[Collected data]

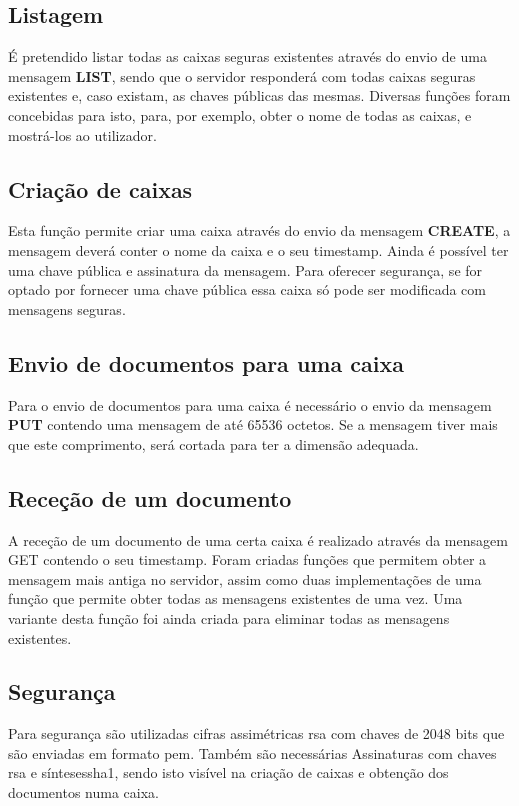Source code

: \documentclass{report}
\begin{document}
\subsection{Listagem}
É pretendido listar todas as caixas seguras existentes através do envio de uma mensagem \textbf{LIST}, sendo que o servidor responderá com todas caixas seguras existentes e, caso existam, as chaves públicas das mesmas. Diversas funções foram concebidas para isto, para, por exemplo, obter o nome de todas as caixas, e mostrá-los ao utilizador.


\subsection{Criação de caixas}
Esta função permite criar uma caixa através do envio da mensagem \textbf{CREATE}, a mensagem deverá conter o nome da caixa e o seu timestamp. Ainda é possível ter uma chave pública e assinatura da mensagem. Para oferecer segurança, se for optado por fornecer uma chave pública essa caixa só pode ser modificada com mensagens seguras.


\subsection{Envio de documentos para uma caixa}
Para o envio de documentos para uma caixa é necessário o envio da mensagem \textbf{PUT} contendo uma mensagem de até 65536 octetos. Se a mensagem tiver mais que este comprimento, será cortada para ter a dimensão adequada.


\subsection{Receção de um documento}
A receção de um documento de uma certa caixa é realizado através da mensagem GET contendo o seu timestamp. Foram criadas funções que permitem obter a mensagem mais antiga no servidor, assim como duas implementações de uma função que permite obter todas as mensagens existentes de uma vez. Uma variante desta função foi ainda criada para eliminar todas as mensagens existentes.


\subsection{Segurança}
Para segurança são utilizadas cifras assimétricas \ac{rsa} com chaves de 2048 bits que são enviadas em formato \ac{pem}. Também são necessárias Assinaturas com chaves \ac{rsa} e sínteses{sha1}, sendo isto visível na criação de caixas e obtenção dos documentos numa caixa.
\end{document}
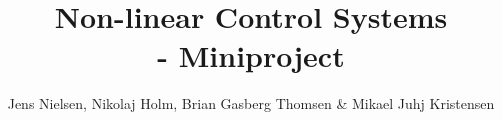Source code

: 


\title{\vspace{-2cm} Non-linear Control Systems \\ \Large - Miniproject}
\author{Jens Nielsen, Nikolaj Holm, Brian Gasberg Thomsen \& Mikael Juhj Kristensen}
\date{}


\maketitle
\vspace{-1.5cm}
\tableofcontents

[WHAT TO PRODUCE]
Leave the pictures out and copy the rest of the data exactly.

[RESPONSE TO THIS TASK]
Source code

: \documentclass{report}
\begin{document}
\subsection{Listagem}
É pretendido listar todas as caixas seguras existentes através do envio de uma mensagem \textbf{LIST}, sendo que o servidor responderá com todas caixas seguras existentes e, caso existam, as chaves públicas das mesmas. Diversas funções foram concebidas para isto, para, por exemplo, obter o nome de todas as caixas, e mostrá-los ao utilizador.


\subsection{Criação de caixas}
Esta função permite criar uma caixa através do envio da mensagem \textbf{CREATE}, a mensagem deverá conter o nome da caixa e o seu timestamp. Ainda é possível ter uma chave pública e assinatura da mensagem. Para oferecer segurança, se for optado por fornecer uma chave pública essa caixa só pode ser modificada com mensagens seguras.


\subsection{Envio de documentos para uma caixa}
Para o envio de documentos para uma caixa é necessário o envio da mensagem \textbf{PUT} contendo uma mensagem de até 65536 octetos. Se a mensagem tiver mais que este comprimento, será cortada para ter a dimensão adequada.


\subsection{Receção de um documento}
A receção de um documento de uma certa caixa é realizado através da mensagem GET contendo o seu timestamp. Foram criadas funções que permitem obter a mensagem mais antiga no servidor, assim como duas implementações de uma função que permite obter todas as mensagens existentes de uma vez. Uma variante desta função foi ainda criada para eliminar todas as mensagens existentes.


\subsection{Segurança}
Para segurança são utilizadas cifras assimétricas \ac{rsa} com chaves de 2048 bits que são enviadas em formato \ac{pem}. Também são necessárias Assinaturas com chaves \ac{rsa} e sínteses{sha1}, sendo isto visível na criação de caixas e obtenção dos documentos numa caixa.
\end{document}
Source code

: 


\title{\vspace{-2cm} Non-linear Control Systems \\ \Large - Miniproject}
\author{Jens Nielsen, Nikolaj Holm, Brian Gasberg Thomsen \& Mikael Juhj Kristensen}
\date{}


\maketitle
\vspace{-1.5cm}
\tableofcontents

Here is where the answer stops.